**Required work:** Your answer must be an exact transcription of every record below, with the pictures omitted.

(Document images with source code)
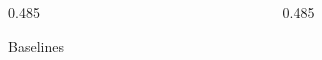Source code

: \documentclass[final]{beamer}
\newcommand{\symA}{\textcolor{ecblue}{\texttt{a}}}
\newcommand{\symB}{\textcolor{ecorange}{\texttt{b}}}
\newcommand{\symC}{\textcolor{ecpurple}{\texttt{c}}}
\newcommand{\ob}[1]{\textcolor{evallmHighlight}{\textbf{#1}}} %
\newcommand{\pulled}[1]{\highLight[ecgreen!28]{\textbf{#1}}}
\newcommand{\qt}[1]{\highLight[evallmHighlight!30]{#1}}
\newcommand{\mask}{\textbf{\textcolor{ecgreen}{?}}}
\begin{document}
\begin{frame}[t]
\begin{columns}[t, totalwidth=\textwidth]
\begin{column}{0.485\textwidth}
\begin{minipage}[t][\colht][t]{\linewidth}
\begin{block}{Baselines}
{    %
      
    \par}
  \end{block}

\end{minipage}
\end{column}

\begin{column}{0.485\textwidth}
\begin{minipage}[t][\colht][t]{\linewidth}



\end{minipage}
\end{column}
\end{columns}
\end{frame}
\end{document}
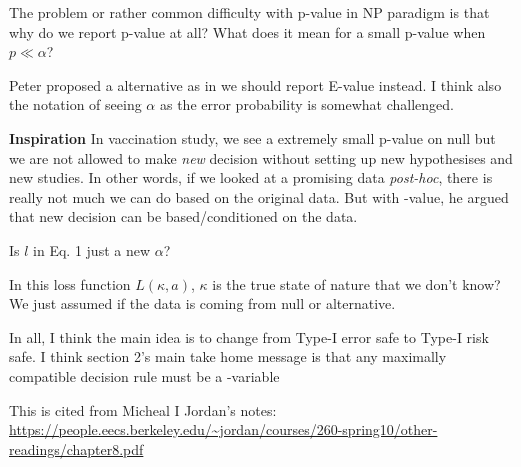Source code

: The problem or rather common difficulty with p-value in NP paradigm is that
why do we report p-value at all?
What does it mean for a small p-value when $p\ll\alpha$?

Peter proposed a alternative as in we should report E-value instead.
I think also the notation of seeing $\alpha$ as the error probability is somewhat challenged.

\textbf{Inspiration} \quad In vaccination study, we see a extremely small p-value on null
but we are not allowed to make \emph{new} decision without setting up new hypothesises and
new studies. In other words, if we looked at a promising data \emph{post-hoc},
there is really not much we can do based on the original data.
But with \E-value, he argued that new decision can be based/conditioned on the data.

Is $l$ in Eq. 1 \cite{grunwaldNeymanPearsonEvalues2024} just a new $\alpha$?

In this loss function $L(\kappa, a)$, $\kappa$ is the true state of nature that we don't know?
We just assumed if the data is coming from null or alternative.

In all, I think the main idea is to change from Type-I error safe to Type-I risk safe.
I think section 2's main take home message is that any maximally compatible decision rule must
be a \E-variable

This is cited from Micheal I Jordan's notes:
\url{https://people.eecs.berkeley.edu/~jordan/courses/260-spring10/other-readings/chapter8.pdf}


\clearpage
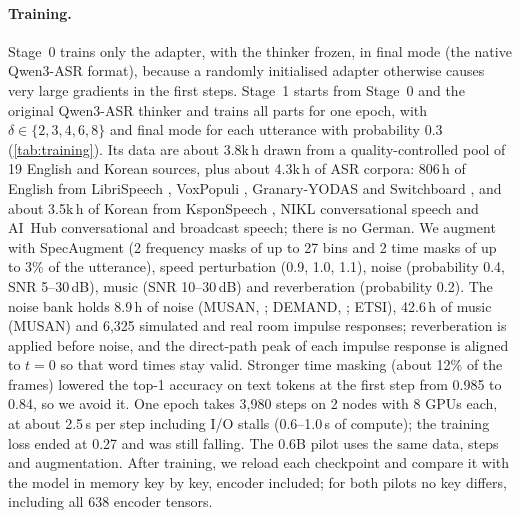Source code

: \paragraph{Training.}
Stage~0 trains only the adapter, with the thinker frozen, in final mode (the native Qwen3-ASR format), because a randomly initialised adapter otherwise causes very large gradients in the first steps. Stage~1 starts from Stage~0 and the original Qwen3-ASR thinker and trains all parts for one epoch, with $\delta\in\{2,3,4,6,8\}$ and final mode for each utterance with probability 0.3 (\cref{tab:training}). Its data are about 3.8k\,h drawn from a quality-controlled pool of 19 English and Korean sources, plus about 4.3k\,h of ASR corpora: 806\,h of English from LibriSpeech \citep{panayotov2015librispeech}, VoxPopuli \citep{wang2021voxpopuli}, Granary-YODAS \citep{koluguri2025granary} and Switchboard \citep{godfrey1992switchboard}, and about 3.5k\,h of Korean from KsponSpeech \citep{bang2020ksponspeech}, NIKL conversational speech and AI~Hub conversational and broadcast speech; there is no German. We augment with SpecAugment \citep{park2019specaugment} (2 frequency masks of up to 27 bins and 2 time masks of up to 3\% of the utterance), speed perturbation (0.9, 1.0, 1.1), noise (probability 0.4, SNR 5--30\,dB), music (SNR 10--30\,dB) and reverberation (probability 0.2). The noise bank holds 8.9\,h of noise (MUSAN, \citealp{snyder2015musan}; DEMAND, \citealp{thiemann2013demand}; ETSI), 42.6\,h of music (MUSAN) and 6,325 simulated and real room impulse responses; reverberation is applied before noise, and the direct-path peak of each impulse response is aligned to $t=0$ so that word times stay valid. Stronger time masking (about 12\% of the frames) lowered the top-1 accuracy on text tokens at the first step from 0.985 to 0.84, so we avoid it. One epoch takes 3,980 steps on 2 nodes with 8 GPUs each, at about 2.5\,s per step including I/O stalls (0.6--1.0\,s of compute); the training loss ended at 0.27 and was still falling. The 0.6B pilot uses the same data, steps and augmentation. After training, we reload each checkpoint and compare it with the model in memory key by key, encoder included; for both pilots no key differs, including all 638 encoder tensors.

**Answer box:**
Source code

: \documentclass[final]{beamer}
\newcommand{\symA}{\textcolor{ecblue}{\texttt{a}}}
\newcommand{\symB}{\textcolor{ecorange}{\texttt{b}}}
\newcommand{\symC}{\textcolor{ecpurple}{\texttt{c}}}
\newcommand{\ob}[1]{\textcolor{evallmHighlight}{\textbf{#1}}} %
\newcommand{\pulled}[1]{\highLight[ecgreen!28]{\textbf{#1}}}
\newcommand{\qt}[1]{\highLight[evallmHighlight!30]{#1}}
\newcommand{\mask}{\textbf{\textcolor{ecgreen}{?}}}
\begin{document}
\begin{frame}[t]
\begin{columns}[t, totalwidth=\textwidth]
\begin{column}{0.485\textwidth}
\begin{minipage}[t][\colht][t]{\linewidth}
\begin{block}{Baselines}
{    %
      
    \par}
  \end{block}

\end{minipage}
\end{column}

\begin{column}{0.485\textwidth}
\begin{minipage}[t][\colht][t]{\linewidth}



\end{minipage}
\end{column}
\end{columns}
\end{frame}
\end{document}
Source code

: The problem or rather common difficulty with p-value in NP paradigm is that
why do we report p-value at all?
What does it mean for a small p-value when $p\ll\alpha$?

Peter proposed a alternative as in we should report E-value instead.
I think also the notation of seeing $\alpha$ as the error probability is somewhat challenged.

\textbf{Inspiration} \quad In vaccination study, we see a extremely small p-value on null
but we are not allowed to make \emph{new} decision without setting up new hypothesises and
new studies. In other words, if we looked at a promising data \emph{post-hoc},
there is really not much we can do based on the original data.
But with \E-value, he argued that new decision can be based/conditioned on the data.

Is $l$ in Eq. 1 \cite{grunwaldNeymanPearsonEvalues2024} just a new $\alpha$?

In this loss function $L(\kappa, a)$, $\kappa$ is the true state of nature that we don't know?
We just assumed if the data is coming from null or alternative.

In all, I think the main idea is to change from Type-I error safe to Type-I risk safe.
I think section 2's main take home message is that any maximally compatible decision rule must
be a \E-variable

This is cited from Micheal I Jordan's notes:
\url{https://people.eecs.berkeley.edu/~jordan/courses/260-spring10/other-readings/chapter8.pdf}


\clearpage
Source code

: \paragraph{Training.}
Stage~0 trains only the adapter, with the thinker frozen, in final mode (the native Qwen3-ASR format), because a randomly initialised adapter otherwise causes very large gradients in the first steps. Stage~1 starts from Stage~0 and the original Qwen3-ASR thinker and trains all parts for one epoch, with $\delta\in\{2,3,4,6,8\}$ and final mode for each utterance with probability 0.3 (\cref{tab:training}). Its data are about 3.8k\,h drawn from a quality-controlled pool of 19 English and Korean sources, plus about 4.3k\,h of ASR corpora: 806\,h of English from LibriSpeech \citep{panayotov2015librispeech}, VoxPopuli \citep{wang2021voxpopuli}, Granary-YODAS \citep{koluguri2025granary} and Switchboard \citep{godfrey1992switchboard}, and about 3.5k\,h of Korean from KsponSpeech \citep{bang2020ksponspeech}, NIKL conversational speech and AI~Hub conversational and broadcast speech; there is no German. We augment with SpecAugment \citep{park2019specaugment} (2 frequency masks of up to 27 bins and 2 time masks of up to 3\% of the utterance), speed perturbation (0.9, 1.0, 1.1), noise (probability 0.4, SNR 5--30\,dB), music (SNR 10--30\,dB) and reverberation (probability 0.2). The noise bank holds 8.9\,h of noise (MUSAN, \citealp{snyder2015musan}; DEMAND, \citealp{thiemann2013demand}; ETSI), 42.6\,h of music (MUSAN) and 6,325 simulated and real room impulse responses; reverberation is applied before noise, and the direct-path peak of each impulse response is aligned to $t=0$ so that word times stay valid. Stronger time masking (about 12\% of the frames) lowered the top-1 accuracy on text tokens at the first step from 0.985 to 0.84, so we avoid it. One epoch takes 3,980 steps on 2 nodes with 8 GPUs each, at about 2.5\,s per step including I/O stalls (0.6--1.0\,s of compute); the training loss ended at 0.27 and was still falling. The 0.6B pilot uses the same data, steps and augmentation. After training, we reload each checkpoint and compare it with the model in memory key by key, encoder included; for both pilots no key differs, including all 638 encoder tensors.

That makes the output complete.